--- START ---

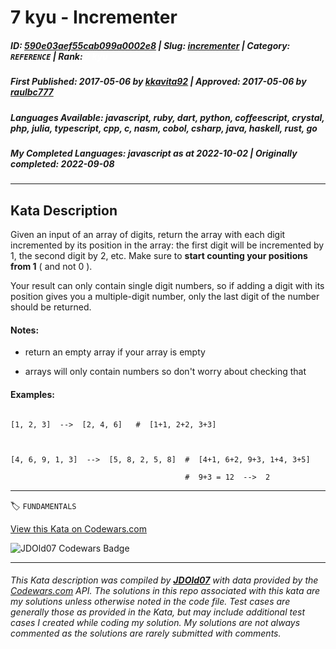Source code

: # 7 kyu - Incrementer

##### **ID**: [590e03aef55cab099a0002e8](https://www.codewars.com/kata/590e03aef55cab099a0002e8) | **Slug**: [incrementer](https://www.codewars.com/kata/590e03aef55cab099a0002e8) | **Category**: `REFERENCE` | **Rank**: <span style="color:white">7 kyu</span>

##### **First Published**: 2017-05-06 ***by*** [kkavita92](https://www.codewars.com/users/kkavita92) | **Approved**: 2017-05-06 ***by*** [raulbc777](https://www.codewars.com/users/raulbc777)

##### **Languages Available**: javascript, ruby, dart, python, coffeescript, crystal, php, julia, typescript, cpp, c, nasm, cobol, csharp, java, haskell, rust, go

##### **My Completed Languages**: javascript ***as at*** 2022-10-02 | **Originally completed**: 2022-09-08

---

## Kata Description


Given an input of an array of digits, return the array with each digit incremented by its position in the array: the first digit will be incremented by 1, the second digit by 2, etc. Make sure to **start counting your positions from 1** ( and not 0 ).



Your result can only contain single digit numbers, so if adding a digit with its position gives you a multiple-digit number, only the last digit of the number should be returned.



#### Notes:



* return an empty array if your array is empty

* arrays will only contain numbers so don't worry about checking that



#### Examples:



```

[1, 2, 3]  -->  [2, 4, 6]   #  [1+1, 2+2, 3+3]



[4, 6, 9, 1, 3]  -->  [5, 8, 2, 5, 8]  #  [4+1, 6+2, 9+3, 1+4, 3+5]

                                       #  9+3 = 12  -->  2

```

---


🏷 `FUNDAMENTALS`


[View this Kata on Codewars.com](https://www.codewars.com/kata/590e03aef55cab099a0002e8)

![](https://www.codewars.com/users/jdold07/badges/large "JDOld07 Codewars Badge")

---

###### *This Kata description was compiled by [**JDOld07**](https://tpstech.dev) with data provided by the [Codewars.com](https://www.codewars.com) API.  The solutions in this repo associated with this kata are my solutions unless otherwise noted in the code file.  Test cases are generally those as provided in the Kata, but may include additional test cases I created while coding my solution.  My solutions are not always commented as the solutions are rarely submitted with comments.*
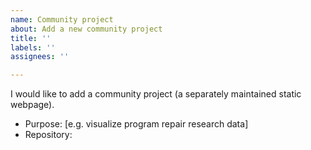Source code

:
 ```yaml
---
name: Community project
about: Add a new community project
title: ''
labels: ''
assignees: ''

---
```


I would like to add a community project (a separately maintained static webpage). 

- Purpose: [e.g. visualize program repair research data]
- Repository:
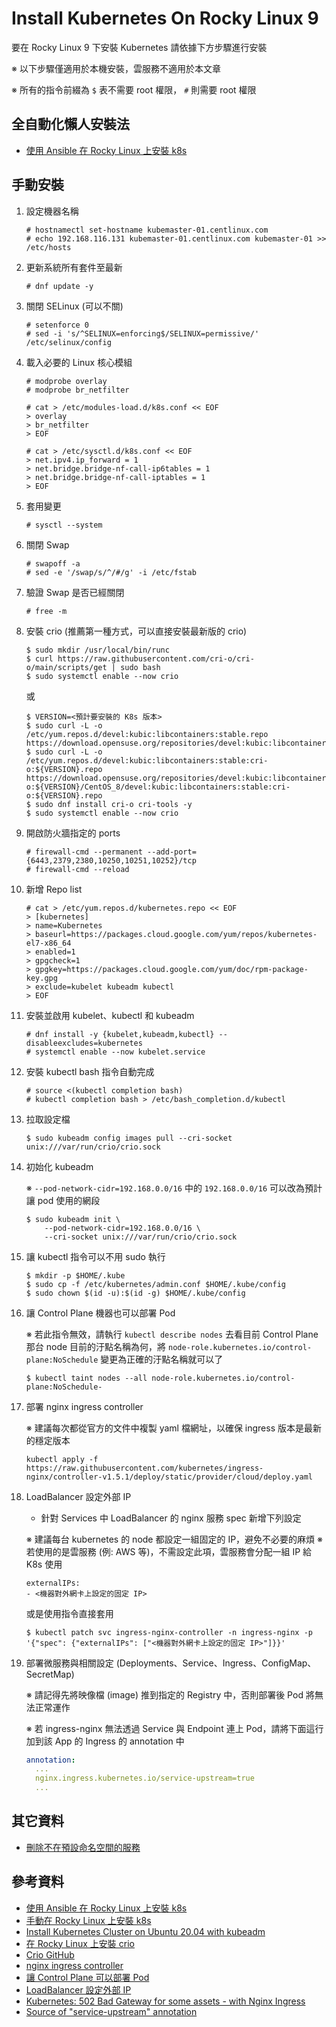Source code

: # Install Kubernetes On Rocky Linux 9

要在 Rocky Linux 9 下安裝 Kubernetes 請依據下方步驟進行安裝

※ 以下步驟僅適用於本機安裝，雲服務不適用於本文章

※ 所有的指令前綴為 `$` 表不需要 root 權限， `#` 則需要 root 權限

## 全自動化懶人安裝法

- [使用 Ansible 在 Rocky Linux 上安裝 k8s](https://computingforgeeks.com/install-kubernetes-cluster-on-rocky-linux-with-kubeadm-crio/)

## 手動安裝

1. 設定機器名稱

    ```console
    # hostnamectl set-hostname kubemaster-01.centlinux.com
    # echo 192.168.116.131 kubemaster-01.centlinux.com kubemaster-01 >> /etc/hosts
    ```

2. 更新系統所有套件至最新

    ```console
    # dnf update -y
    ```

3. 關閉 SELinux (可以不關)

    ```console
    # setenforce 0
    # sed -i 's/^SELINUX=enforcing$/SELINUX=permissive/' /etc/selinux/config
    ```

4. 載入必要的 Linux 核心模組

    ```console
    # modprobe overlay
    # modprobe br_netfilter
    ```

    ```console
    # cat > /etc/modules-load.d/k8s.conf << EOF
    > overlay
    > br_netfilter
    > EOF
    ```

    ```console
    # cat > /etc/sysctl.d/k8s.conf << EOF
    > net.ipv4.ip_forward = 1
    > net.bridge.bridge-nf-call-ip6tables = 1
    > net.bridge.bridge-nf-call-iptables = 1
    > EOF
    ```

5. 套用變更

    ```console
    # sysctl --system
    ```

6. 關閉 Swap

    ```console
    # swapoff -a
    # sed -e '/swap/s/^/#/g' -i /etc/fstab
    ```

7. 驗證 Swap 是否已經關閉

    ```console
    # free -m
    ```

8. 安裝 crio (推薦第一種方式，可以直接安裝最新版的 crio)

    ```console
    $ sudo mkdir /usr/local/bin/runc
    $ curl https://raw.githubusercontent.com/cri-o/cri-o/main/scripts/get | sudo bash
    $ sudo systemctl enable --now crio
    ```

    或

    ```console
    $ VERSION=<預計要安裝的 K8s 版本>
    $ sudo curl -L -o /etc/yum.repos.d/devel:kubic:libcontainers:stable.repo https://download.opensuse.org/repositories/devel:kubic:libcontainers:stable/CentOS_8/devel:kubic:libcontainers:stable.repo
    $ sudo curl -L -o /etc/yum.repos.d/devel:kubic:libcontainers:stable:cri-o:${VERSION}.repo https://download.opensuse.org/repositories/devel:kubic:libcontainers:stable:cri-o:${VERSION}/CentOS_8/devel:kubic:libcontainers:stable:cri-o:${VERSION}.repo
    $ sudo dnf install cri-o cri-tools -y
    $ sudo systemctl enable --now crio
    ```

9. 開啟防火牆指定的 ports

    ```console
    # firewall-cmd --permanent --add-port={6443,2379,2380,10250,10251,10252}/tcp
    # firewall-cmd --reload
    ```

10. 新增 Repo list

    ```console
    # cat > /etc/yum.repos.d/kubernetes.repo << EOF
    > [kubernetes]
    > name=Kubernetes
    > baseurl=https://packages.cloud.google.com/yum/repos/kubernetes-el7-x86_64
    > enabled=1
    > gpgcheck=1
    > gpgkey=https://packages.cloud.google.com/yum/doc/rpm-package-key.gpg
    > exclude=kubelet kubeadm kubectl
    > EOF
    ```

11. 安裝並啟用 kubelet、kubectl 和 kubeadm

    ```console
    # dnf install -y {kubelet,kubeadm,kubectl} --disableexcludes=kubernetes
    # systemctl enable --now kubelet.service
    ```

12. 安裝 kubectl bash 指令自動完成

    ```console
    # source <(kubectl completion bash)
    # kubectl completion bash > /etc/bash_completion.d/kubectl
    ```

13. 拉取設定檔

    ```console
    $ sudo kubeadm config images pull --cri-socket unix:///var/run/crio/crio.sock
    ```

14. 初始化 kubeadm

    ※ `--pod-network-cidr=192.168.0.0/16` 中的 `192.168.0.0/16` 可以改為預計讓 pod 使用的網段

    ```console
    $ sudo kubeadm init \
        --pod-network-cidr=192.168.0.0/16 \
        --cri-socket unix:///var/run/crio/crio.sock
    ```

15. 讓 kubectl 指令可以不用 sudo 執行

    ```console
    $ mkdir -p $HOME/.kube
    $ sudo cp -f /etc/kubernetes/admin.conf $HOME/.kube/config
    $ sudo chown $(id -u):$(id -g) $HOME/.kube/config
    ```
16. 讓 Control Plane 機器也可以部署 Pod

    ※ 若此指令無效，請執行 `kubectl describe nodes` 去看目前 Control Plane 那台 node 目前的汙點名稱為何，將 `node-role.kubernetes.io/control-plane:NoSchedule` 變更為正確的汙點名稱就可以了

    ```console
    $ kubectl taint nodes --all node-role.kubernetes.io/control-plane:NoSchedule-
    ```

17. 部署 nginx ingress controller

    ※ 建議每次都從官方的文件中複製 yaml 檔網址，以確保 ingress 版本是最新的穩定版本

    ```console
    kubectl apply -f https://raw.githubusercontent.com/kubernetes/ingress-nginx/controller-v1.5.1/deploy/static/provider/cloud/deploy.yaml
    ```

18. LoadBalancer 設定外部 IP
    - 針對 Services 中 LoadBalancer 的 nginx 服務 spec 新增下列設定

    ※ 建議每台 kubernetes 的 node 都設定一組固定的 IP，避免不必要的麻煩
    ※ 若使用的是雲服務 (例: AWS 等)，不需設定此項，雲服務會分配一組 IP 給 K8s 使用

    ```console
    externalIPs:
    - <機器對外網卡上設定的固定 IP>
    ```
    
    或是使用指令直接套用
    
    ```console
    $ kubectl patch svc ingress-nginx-controller -n ingress-nginx -p '{"spec": {"externalIPs": ["<機器對外網卡上設定的固定 IP>"]}}'
    ```

19. 部署微服務與相關設定 (Deployments、Service、Ingress、ConfigMap、SecretMap)

    ※ 請記得先將映像檔 (image) 推到指定的 Registry 中，否則部署後 Pod 將無法正常運作

    ※ 若 ingress-nginx 無法透過 Service 與 Endpoint 連上 Pod，請將下面這行加到該 App 的 Ingress 的 annotation 中

    ```yaml
    annotation:
      ...
      nginx.ingress.kubernetes.io/service-upstream=true
      ...
    ```

## 其它資料

- [刪除不在預設命名空間的服務](https://stackoverflow.com/a/67517905)

## 參考資料

- [使用 Ansible 在 Rocky Linux 上安裝 k8s](https://computingforgeeks.com/install-kubernetes-cluster-on-rocky-linux-with-kubeadm-crio/)
- [手動在 Rocky Linux 上安裝 k8s](https://www.centlinux.com/2022/11/install-kubernetes-master-node-rocky-linux.html)
- [Install Kubernetes Cluster on Ubuntu 20.04 with kubeadm](https://computingforgeeks.com/deploy-kubernetes-cluster-on-ubuntu-with-kubeadm/)
- [在 Rocky Linux 上安裝 crio](https://computingforgeeks.com/install-cri-o-container-runtime-on-rocky-linux-almalinux/)
- [Crio GitHub](https://github.com/cri-o/cri-o#installing-cri-o)
- [nginx ingress controller](https://kubernetes.github.io/ingress-nginx/deploy/)
- [讓 Control Plane 可以部署 Pod](https://blog.csdn.net/lisongyue123/article/details/108365127)
- [LoadBalancer 設定外部 IP](https://stackoverflow.com/questions/44110876/kubernetes-service-external-ip-pending/54168660#54168660)
- [Kubernetes: 502 Bad Gateway for some assets - with Nginx Ingress](https://serverfault.com/questions/954620/kubernetes-502-bad-gateway-for-some-assets-with-nginx-ingress)
- [Source of "service-upstream" annotation](https://github.com/kubernetes/ingress-nginx/issues/1120#issuecomment-418206748)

--- END ---

Pictures stay out. Print the data exactly, from its first line through the line containing "haskell, rust, go".

Source code

: # 7 kyu - Incrementer

##### **ID**: [590e03aef55cab099a0002e8](https://www.codewars.com/kata/590e03aef55cab099a0002e8) | **Slug**: [incrementer](https://www.codewars.com/kata/590e03aef55cab099a0002e8) | **Category**: `REFERENCE` | **Rank**: <span style="color:white">7 kyu</span>

##### **First Published**: 2017-05-06 ***by*** [kkavita92](https://www.codewars.com/users/kkavita92) | **Approved**: 2017-05-06 ***by*** [raulbc777](https://www.codewars.com/users/raulbc777)

##### **Languages Available**: javascript, ruby, dart, python, coffeescript, crystal, php, julia, typescript, cpp, c, nasm, cobol, csharp, java, haskell, rust, go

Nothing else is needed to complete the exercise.